Target:Youth Hebe and Satan./episode47
「――執行対象です。攻撃を開始します」
校舎から出た瞬間だった。突然、目の前に銃を向けられた。
「……っ!?」
目の前には、見たことのない魔族、いや魔王か? 人型で、喋ることが出来るようだが……。目の前の物体は一体何なのだろうか。
「攻撃対象確定。攻撃を開始します。危ないので離れて下さい」
「一体何が起こっ……」
「発射――」
「危ないっ!」
「きゃ、きゃあっ!」
目の前の物体に飛び込む。発射しようとしていた光線らしきものは、遥か上空へと打ち上がった。とはいえ、大気中に消えるわけではなかろう。その為、早く安全な場所に避難することが重要となってくると考えられるが……。
「恋、お前は校舎内に隠れろ! そこにいると危ない!」
「う、うん……」
目の前にいたのが少女と断定された。ここからは攻略も含め、ミッションを発動しよう。……彼女をデレさせ、魔力を抑えさせる。意外とそれは重要だ。……そして、行く行くは僕の悪魔になってもらうことで、ミッションは初めてコンプリートということになるのだ。
「お前が一体誰だかわからんが、この銃は貰う」
「……え」
押し倒した少女から銃を奪った。そして、その銃を落ちてくる光線に向かって放つ。みるみるうちに、その光線が大きくなってきているのが分かる。
「発射!」
光線の位置を確認し、その方向に向け銃弾を発砲した。
「……やったか?」
その瞬間、落ちてきた光線は、銃弾によって二方向に分かれた。
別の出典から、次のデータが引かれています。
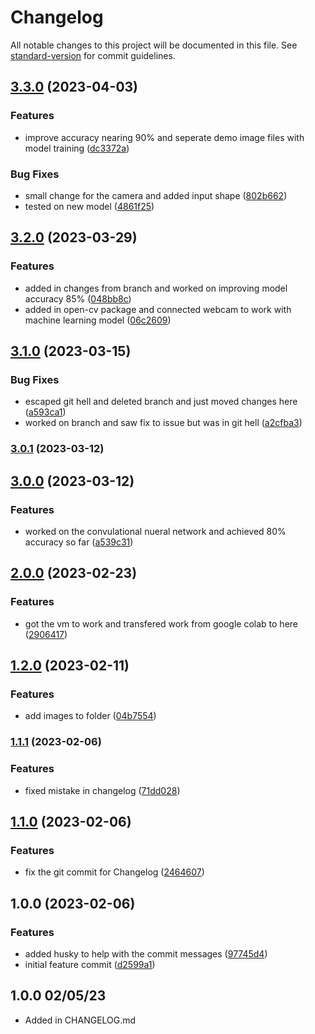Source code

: # Changelog

All notable changes to this project will be documented in this file. See [standard-version](https://github.com/conventional-changelog/standard-version) for commit guidelines.

## [3.3.0](https://github.com/Haseebk0678/CISC-4900/compare/v3.2.0...v3.3.0) (2023-04-03)


### Features

* improve accuracy nearing 90% and seperate demo image files with model training ([dc3372a](https://github.com/Haseebk0678/CISC-4900/commit/dc3372a35c7031159edc9931874a7a3a5a4f0b92))


### Bug Fixes

* small change for the camera and added input shape ([802b662](https://github.com/Haseebk0678/CISC-4900/commit/802b66227fe8a7e5468bb167551efc577dbc6164))
* tested on new model ([4861f25](https://github.com/Haseebk0678/CISC-4900/commit/4861f25793342aee5b5536da851c7ef6dcba1aa8))

## [3.2.0](https://github.com/Haseebk0678/CISC-4900/compare/v3.1.0...v3.2.0) (2023-03-29)


### Features

* added in changes from branch and worked on improving model accuracy 85% ([048bb8c](https://github.com/Haseebk0678/CISC-4900/commit/048bb8c09253eafc98e8deacf4a7fb8ad02f965d))
* added in open-cv package and connected webcam to work with machine learning model ([06c2609](https://github.com/Haseebk0678/CISC-4900/commit/06c26092a9ef33d2207a7dafe0b642564a41aa1a))

## [3.1.0](https://github.com/Haseebk0678/CISC-4900/compare/v3.0.1...v3.1.0) (2023-03-15)


### Bug Fixes

* escaped git hell and deleted branch and just moved changes here ([a593ca1](https://github.com/Haseebk0678/CISC-4900/commit/a593ca1d082f243a830a86a5cc6c3124d2be0b6b))
* worked on branch and saw fix to issue but was in git hell ([a2cfba3](https://github.com/Haseebk0678/CISC-4900/commit/a2cfba3198bba84e1e05ea71b761edd2a3110b42))

### [3.0.1](https://github.com/Haseebk0678/CISC-4900/compare/v3.0.0...v3.0.1) (2023-03-12)

## [3.0.0](https://github.com/Haseebk0678/CISC-4900/compare/v2.0.0...v3.0.0) (2023-03-12)


### Features

* worked on the convulational nueral network and achieved 80% accuracy so far ([a539c31](https://github.com/Haseebk0678/CISC-4900/commit/a539c3150ecc88166e1a280b9efdea2e364fd7c4))

## [2.0.0](https://github.com/Haseebk0678/CISC-4900/compare/v1.2.0...v2.0.0) (2023-02-23)


### Features

* got the vm to work and transfered work from google colab to here ([2906417](https://github.com/Haseebk0678/CISC-4900/commit/290641782db967713f6385dc274f93cefd8a1e08))

## [1.2.0](https://github.com/Haseebk0678/CISC-4900/compare/v1.1.1...v1.2.0) (2023-02-11)


### Features

* add images to folder ([04b7554](https://github.com/Haseebk0678/CISC-4900/commit/04b755466dea8b2a8522e473de89e2715ce5e013))

### [1.1.1](https://github.com/Haseebk0678/CISC-4900/compare/v1.1.0...v1.1.1) (2023-02-06)


### Features

* fixed mistake in changelog ([71dd028](https://github.com/Haseebk0678/CISC-4900/commit/71dd028d62b1038e1f81019c382fe962abfa1fc4))

## [1.1.0](https://github.com/Haseebk0678/CISC-4900/compare/v1.0.0...v1.1.0) (2023-02-06)


### Features

* fix the git commit for Changelog ([2464607](https://github.com/Haseebk0678/CISC-4900/commit/2464607b406b9f2b498ace31325aa500e82e3893))

## 1.0.0 (2023-02-06)


### Features

* added husky to help with the commit messages ([97745d4](https://github.com/Haseebk0678/CISC-4900/commit//97745d4e45a0e6ac6d2292d7932b14da9f9b1109))
* initial feature commit ([d2599a1](https://github.com/Haseebk0678/CISC-4900/commit/d2599a136b9557b5bedcf39e00c73ad61484c67b))

## 1.0.0 02/05/23
- Added in CHANGELOG.md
そして、片方はグラウンドに、片方は体育館の直ぐ近く、自転車小屋の方向へ向かっていった。
「魔力開放! 20!」
間に合うかわからない。しかし、今ならあいつの力を使える。
「サタン、召喚!」
魔法陣が光を放つ。そして、その光からサタンが現れて地に足をつけた。そして、直ぐにいろいろと言い始めてきた。
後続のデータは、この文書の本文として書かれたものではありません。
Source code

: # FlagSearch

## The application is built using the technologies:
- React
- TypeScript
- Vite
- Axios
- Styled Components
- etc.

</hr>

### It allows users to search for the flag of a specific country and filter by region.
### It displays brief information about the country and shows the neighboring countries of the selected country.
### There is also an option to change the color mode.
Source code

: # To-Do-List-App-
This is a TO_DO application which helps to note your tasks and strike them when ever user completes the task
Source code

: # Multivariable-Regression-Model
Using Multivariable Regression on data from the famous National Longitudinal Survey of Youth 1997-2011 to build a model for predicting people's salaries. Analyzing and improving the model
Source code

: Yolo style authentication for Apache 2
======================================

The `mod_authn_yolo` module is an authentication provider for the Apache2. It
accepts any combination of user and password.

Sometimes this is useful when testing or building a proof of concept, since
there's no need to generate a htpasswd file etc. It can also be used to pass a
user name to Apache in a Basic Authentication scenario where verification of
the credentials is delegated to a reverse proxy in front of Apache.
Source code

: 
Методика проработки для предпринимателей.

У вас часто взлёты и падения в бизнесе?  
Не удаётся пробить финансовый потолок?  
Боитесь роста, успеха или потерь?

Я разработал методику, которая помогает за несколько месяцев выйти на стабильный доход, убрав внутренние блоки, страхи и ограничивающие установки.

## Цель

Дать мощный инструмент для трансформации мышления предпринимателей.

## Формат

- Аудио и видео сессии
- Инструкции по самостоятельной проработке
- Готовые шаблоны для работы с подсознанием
「我はこれから医院へ行かなければいけないという……って、もう夕方ではあるまいか! 貴様、なんてことをしでかしたのだ! 絶対に許さんぞ!」
「そのことはあとで解決だ。まずは、時間を停止してくれ」
「いや、先に我の願いを叶えるのが先……」
「主人の言うことを聞け!」
「……ああもう、空間停止!」
時間が止まる。僕のデビルマシンのディスプレイに表示された時刻は、夕方4時47分16秒33。その時刻は動こうとせず、ただ動いているのは僕と、サタンだけという状況となった。
「……サタン、有り難う」
「それじゃあ、約束を……」
「それは夜ということにしたいと思う。……ウンディーネ、召喚!」
光線ということで、一応炎ではないか確認してみる意味も含め、僕はウンディーネを召喚した。一応水属性の精霊であるし、光線程度軽々と排除してくれるに違いない。
「あれ……?」
「凛よ。お前は、バカなのか?」
「……え?」
「デビルマシンのディスプレイの下の方にあるだろう、ボタンが」
「うん」
「それはホームボタンだ。それを押すと、今起動しているアプリケーションから、使用している悪魔及び全悪魔と魔族、そして神を確認することが出来る」
「す、凄いな……」
「一応日本の技術が結集されているんだぞ? ●ニーと●ャープ、富●通などの会社の技術力が積み込まれているものだ。基本的には、凛が普段使うスマホと同じパーツで作られている。OS等は若干の変動があるが、別にそれといった変化はないし、ディスプレイもタッチで操作できる静電気タイプのものだ。それくらいは凛でも知っているだろう?」
「そりゃあね」
「……それなら、何故ホームボタンを知っていなかったのか疑問だが」
「教えられてなかったんだよ」
「……それはそれは、可哀想に」
「それじゃあ、このホームボタンを押して……って、あれ?」
「どうした?」
「バグかな?」
ディスプレイの画面が、上下左右どの方向へ指をスワイプしても、一向に動こうとしない。恐らく、ゲーマーが一番恐れる『バグ』というものだろう。正直バグってものは、本当に厄介なもので、データを細かに保存していない場合、それまでのデータがすべて吹き飛ぶのだ。僕は一番それを恐れている。
「データ、飛ばないかな?」
「普通なら飛ぶことはない。……それに、デビルマシンは再起動してもらえば、普通に使うことが出来ると思う。……とはいえ、一定の時間は魔力結界がなくなる」
「空間停止能力を使用しても駄目なのか?」
「……空間停止能力を使用した場合、魔力結界が消えることはない。我と凛以外の魔族、悪魔、神、人、動物、植物、どれも動いていないのだからな」
「風は動いているわけですか」
「いや、お前は今風が吹いているのがわからないのか?」
「いや、わかりますけど……」
僕はちょこっと疑問に残る点があったのだ。時間を停止したら、もし僕とサタンが話を出来たとしても、それは酸素がなければ出来ないわけだ。だから、「時間を停止したら酸素は普通ストップされるはずなのに、何故?」という点が僕の疑問なのだ。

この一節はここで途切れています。